⟨

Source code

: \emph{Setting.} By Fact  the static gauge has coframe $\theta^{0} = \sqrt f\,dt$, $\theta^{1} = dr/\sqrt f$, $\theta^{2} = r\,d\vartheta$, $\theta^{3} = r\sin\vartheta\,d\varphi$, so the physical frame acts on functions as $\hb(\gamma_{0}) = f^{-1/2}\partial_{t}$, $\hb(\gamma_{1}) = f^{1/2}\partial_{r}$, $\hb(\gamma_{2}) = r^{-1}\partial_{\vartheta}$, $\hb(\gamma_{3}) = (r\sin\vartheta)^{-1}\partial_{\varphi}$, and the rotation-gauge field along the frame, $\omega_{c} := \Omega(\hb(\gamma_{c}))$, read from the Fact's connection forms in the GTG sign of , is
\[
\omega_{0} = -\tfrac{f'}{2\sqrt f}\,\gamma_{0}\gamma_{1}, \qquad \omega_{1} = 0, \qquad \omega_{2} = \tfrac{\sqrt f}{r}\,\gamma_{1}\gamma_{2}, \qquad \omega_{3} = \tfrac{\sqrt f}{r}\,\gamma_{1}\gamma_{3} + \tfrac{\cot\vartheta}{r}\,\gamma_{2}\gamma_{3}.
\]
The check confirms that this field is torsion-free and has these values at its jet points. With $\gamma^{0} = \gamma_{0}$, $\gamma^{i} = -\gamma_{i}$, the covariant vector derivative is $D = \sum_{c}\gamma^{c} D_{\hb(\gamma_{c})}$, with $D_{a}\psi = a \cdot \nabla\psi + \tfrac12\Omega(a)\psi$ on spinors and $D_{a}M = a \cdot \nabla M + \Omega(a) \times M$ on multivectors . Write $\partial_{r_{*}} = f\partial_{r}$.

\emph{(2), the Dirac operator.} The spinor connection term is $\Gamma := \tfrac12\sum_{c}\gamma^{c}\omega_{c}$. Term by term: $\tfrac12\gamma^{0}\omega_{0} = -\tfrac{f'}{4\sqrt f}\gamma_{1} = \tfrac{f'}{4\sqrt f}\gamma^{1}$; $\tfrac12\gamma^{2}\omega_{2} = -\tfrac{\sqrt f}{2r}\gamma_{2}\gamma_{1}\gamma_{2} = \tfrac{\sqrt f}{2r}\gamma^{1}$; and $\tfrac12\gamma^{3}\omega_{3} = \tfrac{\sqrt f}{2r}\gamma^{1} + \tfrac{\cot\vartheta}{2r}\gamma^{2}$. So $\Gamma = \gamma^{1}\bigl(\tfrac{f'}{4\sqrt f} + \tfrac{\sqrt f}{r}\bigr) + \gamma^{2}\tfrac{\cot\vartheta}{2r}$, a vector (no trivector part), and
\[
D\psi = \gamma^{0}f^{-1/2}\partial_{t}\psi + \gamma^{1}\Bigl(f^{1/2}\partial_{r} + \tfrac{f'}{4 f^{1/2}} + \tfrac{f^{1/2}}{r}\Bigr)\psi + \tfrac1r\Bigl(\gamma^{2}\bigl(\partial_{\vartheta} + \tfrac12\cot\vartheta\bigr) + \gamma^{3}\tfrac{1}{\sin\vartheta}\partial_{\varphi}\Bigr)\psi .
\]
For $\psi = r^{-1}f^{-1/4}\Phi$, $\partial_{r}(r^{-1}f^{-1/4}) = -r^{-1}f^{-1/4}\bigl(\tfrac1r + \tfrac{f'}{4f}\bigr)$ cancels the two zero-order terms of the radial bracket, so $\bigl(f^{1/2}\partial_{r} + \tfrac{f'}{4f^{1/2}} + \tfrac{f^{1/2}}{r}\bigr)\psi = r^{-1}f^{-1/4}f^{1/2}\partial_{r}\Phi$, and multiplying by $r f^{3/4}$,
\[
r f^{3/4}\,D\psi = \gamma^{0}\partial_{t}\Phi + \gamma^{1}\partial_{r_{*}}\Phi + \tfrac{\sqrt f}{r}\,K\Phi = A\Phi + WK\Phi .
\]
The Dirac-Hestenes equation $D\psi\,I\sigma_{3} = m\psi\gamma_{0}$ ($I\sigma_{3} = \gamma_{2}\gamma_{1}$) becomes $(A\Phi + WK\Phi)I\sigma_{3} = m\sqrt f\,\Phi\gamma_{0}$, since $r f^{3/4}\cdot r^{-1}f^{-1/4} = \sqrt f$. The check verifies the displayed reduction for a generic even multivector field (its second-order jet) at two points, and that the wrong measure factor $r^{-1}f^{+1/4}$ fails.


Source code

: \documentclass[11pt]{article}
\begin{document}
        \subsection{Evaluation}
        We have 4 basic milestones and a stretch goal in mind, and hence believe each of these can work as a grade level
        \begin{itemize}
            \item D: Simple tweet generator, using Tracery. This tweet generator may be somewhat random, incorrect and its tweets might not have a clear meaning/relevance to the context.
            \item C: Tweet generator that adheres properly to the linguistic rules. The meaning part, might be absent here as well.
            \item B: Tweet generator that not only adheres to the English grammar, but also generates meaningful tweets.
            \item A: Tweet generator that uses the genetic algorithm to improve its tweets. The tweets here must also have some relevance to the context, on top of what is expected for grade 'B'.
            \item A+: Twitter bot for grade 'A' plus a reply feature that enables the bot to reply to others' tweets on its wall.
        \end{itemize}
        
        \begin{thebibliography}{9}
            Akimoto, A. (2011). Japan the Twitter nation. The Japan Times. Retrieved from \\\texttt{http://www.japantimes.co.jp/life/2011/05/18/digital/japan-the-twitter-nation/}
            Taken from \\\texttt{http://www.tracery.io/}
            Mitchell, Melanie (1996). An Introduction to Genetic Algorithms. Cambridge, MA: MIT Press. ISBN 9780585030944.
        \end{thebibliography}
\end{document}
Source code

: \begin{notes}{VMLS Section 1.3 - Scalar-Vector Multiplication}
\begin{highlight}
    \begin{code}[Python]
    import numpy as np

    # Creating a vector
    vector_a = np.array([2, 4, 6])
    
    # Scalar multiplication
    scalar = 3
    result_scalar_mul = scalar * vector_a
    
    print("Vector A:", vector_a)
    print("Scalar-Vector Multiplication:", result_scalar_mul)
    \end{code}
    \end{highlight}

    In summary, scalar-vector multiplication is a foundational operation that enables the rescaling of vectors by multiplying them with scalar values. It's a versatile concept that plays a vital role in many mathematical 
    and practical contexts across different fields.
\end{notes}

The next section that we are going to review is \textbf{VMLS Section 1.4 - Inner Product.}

⟩

**WORK REQUIRED:**
Print the material verbatim, all of it.

**RESPONSE BOX:**
Source code

: \emph{Setting.} By Fact  the static gauge has coframe $\theta^{0} = \sqrt f\,dt$, $\theta^{1} = dr/\sqrt f$, $\theta^{2} = r\,d\vartheta$, $\theta^{3} = r\sin\vartheta\,d\varphi$, so the physical frame acts on functions as $\hb(\gamma_{0}) = f^{-1/2}\partial_{t}$, $\hb(\gamma_{1}) = f^{1/2}\partial_{r}$, $\hb(\gamma_{2}) = r^{-1}\partial_{\vartheta}$, $\hb(\gamma_{3}) = (r\sin\vartheta)^{-1}\partial_{\varphi}$, and the rotation-gauge field along the frame, $\omega_{c} := \Omega(\hb(\gamma_{c}))$, read from the Fact's connection forms in the GTG sign of , is
\[
\omega_{0} = -\tfrac{f'}{2\sqrt f}\,\gamma_{0}\gamma_{1}, \qquad \omega_{1} = 0, \qquad \omega_{2} = \tfrac{\sqrt f}{r}\,\gamma_{1}\gamma_{2}, \qquad \omega_{3} = \tfrac{\sqrt f}{r}\,\gamma_{1}\gamma_{3} + \tfrac{\cot\vartheta}{r}\,\gamma_{2}\gamma_{3}.
\]
The check confirms that this field is torsion-free and has these values at its jet points. With $\gamma^{0} = \gamma_{0}$, $\gamma^{i} = -\gamma_{i}$, the covariant vector derivative is $D = \sum_{c}\gamma^{c} D_{\hb(\gamma_{c})}$, with $D_{a}\psi = a \cdot \nabla\psi + \tfrac12\Omega(a)\psi$ on spinors and $D_{a}M = a \cdot \nabla M + \Omega(a) \times M$ on multivectors . Write $\partial_{r_{*}} = f\partial_{r}$.

\emph{(2), the Dirac operator.} The spinor connection term is $\Gamma := \tfrac12\sum_{c}\gamma^{c}\omega_{c}$. Term by term: $\tfrac12\gamma^{0}\omega_{0} = -\tfrac{f'}{4\sqrt f}\gamma_{1} = \tfrac{f'}{4\sqrt f}\gamma^{1}$; $\tfrac12\gamma^{2}\omega_{2} = -\tfrac{\sqrt f}{2r}\gamma_{2}\gamma_{1}\gamma_{2} = \tfrac{\sqrt f}{2r}\gamma^{1}$; and $\tfrac12\gamma^{3}\omega_{3} = \tfrac{\sqrt f}{2r}\gamma^{1} + \tfrac{\cot\vartheta}{2r}\gamma^{2}$. So $\Gamma = \gamma^{1}\bigl(\tfrac{f'}{4\sqrt f} + \tfrac{\sqrt f}{r}\bigr) + \gamma^{2}\tfrac{\cot\vartheta}{2r}$, a vector (no trivector part), and
\[
D\psi = \gamma^{0}f^{-1/2}\partial_{t}\psi + \gamma^{1}\Bigl(f^{1/2}\partial_{r} + \tfrac{f'}{4 f^{1/2}} + \tfrac{f^{1/2}}{r}\Bigr)\psi + \tfrac1r\Bigl(\gamma^{2}\bigl(\partial_{\vartheta} + \tfrac12\cot\vartheta\bigr) + \gamma^{3}\tfrac{1}{\sin\vartheta}\partial_{\varphi}\Bigr)\psi .
\]
For $\psi = r^{-1}f^{-1/4}\Phi$, $\partial_{r}(r^{-1}f^{-1/4}) = -r^{-1}f^{-1/4}\bigl(\tfrac1r + \tfrac{f'}{4f}\bigr)$ cancels the two zero-order terms of the radial bracket, so $\bigl(f^{1/2}\partial_{r} + \tfrac{f'}{4f^{1/2}} + \tfrac{f^{1/2}}{r}\bigr)\psi = r^{-1}f^{-1/4}f^{1/2}\partial_{r}\Phi$, and multiplying by $r f^{3/4}$,
\[
r f^{3/4}\,D\psi = \gamma^{0}\partial_{t}\Phi + \gamma^{1}\partial_{r_{*}}\Phi + \tfrac{\sqrt f}{r}\,K\Phi = A\Phi + WK\Phi .
\]
The Dirac-Hestenes equation $D\psi\,I\sigma_{3} = m\psi\gamma_{0}$ ($I\sigma_{3} = \gamma_{2}\gamma_{1}$) becomes $(A\Phi + WK\Phi)I\sigma_{3} = m\sqrt f\,\Phi\gamma_{0}$, since $r f^{3/4}\cdot r^{-1}f^{-1/4} = \sqrt f$. The check verifies the displayed reduction for a generic even multivector field (its second-order jet) at two points, and that the wrong measure factor $r^{-1}f^{+1/4}$ fails.


Source code

: \documentclass[11pt]{article}
\begin{document}
        \subsection{Evaluation}
        We have 4 basic milestones and a stretch goal in mind, and hence believe each of these can work as a grade level
        \begin{itemize}
            \item D: Simple tweet generator, using Tracery. This tweet generator may be somewhat random, incorrect and its tweets might not have a clear meaning/relevance to the context.
            \item C: Tweet generator that adheres properly to the linguistic rules. The meaning part, might be absent here as well.
            \item B: Tweet generator that not only adheres to the English grammar, but also generates meaningful tweets.
            \item A: Tweet generator that uses the genetic algorithm to improve its tweets. The tweets here must also have some relevance to the context, on top of what is expected for grade 'B'.
            \item A+: Twitter bot for grade 'A' plus a reply feature that enables the bot to reply to others' tweets on its wall.
        \end{itemize}
        
        \begin{thebibliography}{9}
            Akimoto, A. (2011). Japan the Twitter nation. The Japan Times. Retrieved from \\\texttt{http://www.japantimes.co.jp/life/2011/05/18/digital/japan-the-twitter-nation/}
            Taken from \\\texttt{http://www.tracery.io/}
            Mitchell, Melanie (1996). An Introduction to Genetic Algorithms. Cambridge, MA: MIT Press. ISBN 9780585030944.
        \end{thebibliography}
\end{document}
Source code

: \begin{notes}{VMLS Section 1.3 - Scalar-Vector Multiplication}
\begin{highlight}
    \begin{code}[Python]
    import numpy as np

    # Creating a vector
    vector_a = np.array([2, 4, 6])
    
    # Scalar multiplication
    scalar = 3
    result_scalar_mul = scalar * vector_a
    
    print("Vector A:", vector_a)
    print("Scalar-Vector Multiplication:", result_scalar_mul)
    \end{code}
    \end{highlight}

    In summary, scalar-vector multiplication is a foundational operation that enables the rescaling of vectors by multiplying them with scalar values. It's a versatile concept that plays a vital role in many mathematical 
    and practical contexts across different fields.
\end{notes}

The next section that we are going to review is \textbf{VMLS Section 1.4 - Inner Product.}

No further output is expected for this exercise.